Collin County, Texas-based Methodist McKinney Hospital, Methodist Allen Surgical Center and Methodist Craig Ranch Surgical Center were the victims of a ransomware attack on July 5, the hospital system announced July 29.

WHY IT MATTERS

They did not pay the ransom, according to a new report by CBS in Dallas-Fort Worth. The culprit, the Karakurt data extortion group, stole 360 gigabytes of data instead of locking the health system's computer infrastructure down. 

According to the hospital's published notice, the information present in the affected systems included names, addresses, Social Security numbers, dates of birth, medical history information, medical diagnosis information, treatment information, medical record numbers and health insurance details. 

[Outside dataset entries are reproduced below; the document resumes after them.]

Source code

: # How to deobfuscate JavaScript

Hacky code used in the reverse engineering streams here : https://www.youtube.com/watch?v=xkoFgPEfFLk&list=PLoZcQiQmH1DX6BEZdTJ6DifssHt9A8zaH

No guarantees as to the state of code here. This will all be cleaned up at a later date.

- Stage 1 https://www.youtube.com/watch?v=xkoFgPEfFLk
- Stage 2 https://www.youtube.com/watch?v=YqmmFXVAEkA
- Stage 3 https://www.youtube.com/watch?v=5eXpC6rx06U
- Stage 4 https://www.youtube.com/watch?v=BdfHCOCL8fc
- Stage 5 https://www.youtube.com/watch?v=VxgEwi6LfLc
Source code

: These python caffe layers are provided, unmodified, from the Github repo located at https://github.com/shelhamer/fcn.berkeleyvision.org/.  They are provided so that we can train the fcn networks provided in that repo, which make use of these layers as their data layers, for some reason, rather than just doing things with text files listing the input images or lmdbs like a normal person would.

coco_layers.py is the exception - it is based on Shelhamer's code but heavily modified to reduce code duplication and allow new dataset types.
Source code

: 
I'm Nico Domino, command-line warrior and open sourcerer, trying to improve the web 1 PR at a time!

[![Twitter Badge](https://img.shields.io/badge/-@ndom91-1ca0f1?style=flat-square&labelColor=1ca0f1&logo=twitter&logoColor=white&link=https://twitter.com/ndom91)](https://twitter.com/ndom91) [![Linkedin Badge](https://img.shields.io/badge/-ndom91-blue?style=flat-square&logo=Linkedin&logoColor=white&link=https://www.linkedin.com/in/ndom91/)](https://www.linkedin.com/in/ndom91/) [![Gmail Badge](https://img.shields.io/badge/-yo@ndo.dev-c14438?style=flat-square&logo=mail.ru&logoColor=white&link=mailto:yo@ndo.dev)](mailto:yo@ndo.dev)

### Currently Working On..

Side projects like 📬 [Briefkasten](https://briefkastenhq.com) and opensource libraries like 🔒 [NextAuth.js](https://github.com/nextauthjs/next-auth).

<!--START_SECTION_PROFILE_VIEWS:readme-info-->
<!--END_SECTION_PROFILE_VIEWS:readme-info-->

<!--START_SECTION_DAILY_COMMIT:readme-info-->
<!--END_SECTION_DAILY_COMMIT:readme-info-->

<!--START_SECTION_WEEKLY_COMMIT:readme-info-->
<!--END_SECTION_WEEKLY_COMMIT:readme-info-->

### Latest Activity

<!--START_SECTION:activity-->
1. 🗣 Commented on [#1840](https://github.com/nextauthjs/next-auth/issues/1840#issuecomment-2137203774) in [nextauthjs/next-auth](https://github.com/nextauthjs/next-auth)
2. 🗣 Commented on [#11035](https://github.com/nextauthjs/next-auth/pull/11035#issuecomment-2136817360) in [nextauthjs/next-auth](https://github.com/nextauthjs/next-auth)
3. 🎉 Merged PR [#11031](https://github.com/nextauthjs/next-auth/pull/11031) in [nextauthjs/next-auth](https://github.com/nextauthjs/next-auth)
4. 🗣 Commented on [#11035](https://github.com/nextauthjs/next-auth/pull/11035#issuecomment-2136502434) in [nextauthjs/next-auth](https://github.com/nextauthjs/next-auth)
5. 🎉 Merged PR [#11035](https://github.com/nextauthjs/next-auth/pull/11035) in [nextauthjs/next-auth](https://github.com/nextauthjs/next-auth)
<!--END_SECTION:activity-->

The hospital confirmed that an unauthorized actor accessed certain systems between May 20 and July 7 and copied certain files. A third-party company is conducting a detailed investigation of information present at the time of unauthorized access.

"We are notifying individuals as it identifies information, and this process is ongoing," said the hospital in the statement, as it advised patients to take steps to protect personal information in light of the data breach.

This is what they are likely to have to do – if and when information is released to the dark web – a known practice of the Karakurt Team, according to a June alert released by the Cybersecurity and Infrastructure Security Agency. 

"Karakurt victims have not reported encryption of compromised machines or files; rather, Karakurt actors have claimed to steal data and threatened to auction it off or release it to the public unless they receive payment of the demanded ransom," CISA stated in the alert.

THE LARGER TREND

Cybersecurity breaches of healthcare systems are flowing and tens of thousands of patient records have previously been posted to the dark web.

Two weeks ago, Dallas-based Conifer Revenue Cycle Solutions announced that a cloud-based email account had been hacked in January, exposing patient information associated with six hospitals. Since Conifer submitted its breach, more than 25 new breaches of unsecured protected health information have been added to the U.S. Department of Health and Human Services case investigation list.

A joint announcement by the Federal Bureau of Investigation and CISA on August 11 warned that Zeppelin ransomware targeting healthcare gains access to victim networks by exploiting SonicWall firewall vulnerabilities and through phishing campaigns.

ON THE RECORD

"Information security is one of our highest priorities, and we have security measures in place to protect information in our care. We responded promptly when we became aware of this event by taking steps to secure our systems and commence a comprehensive investigation. We are also reviewing and enhancing existing policies and procedures and implementing additional safeguards to further secure the information in our systems. Additionally, we reported this event to federal law enforcement," the hospital said in the data breach announcement.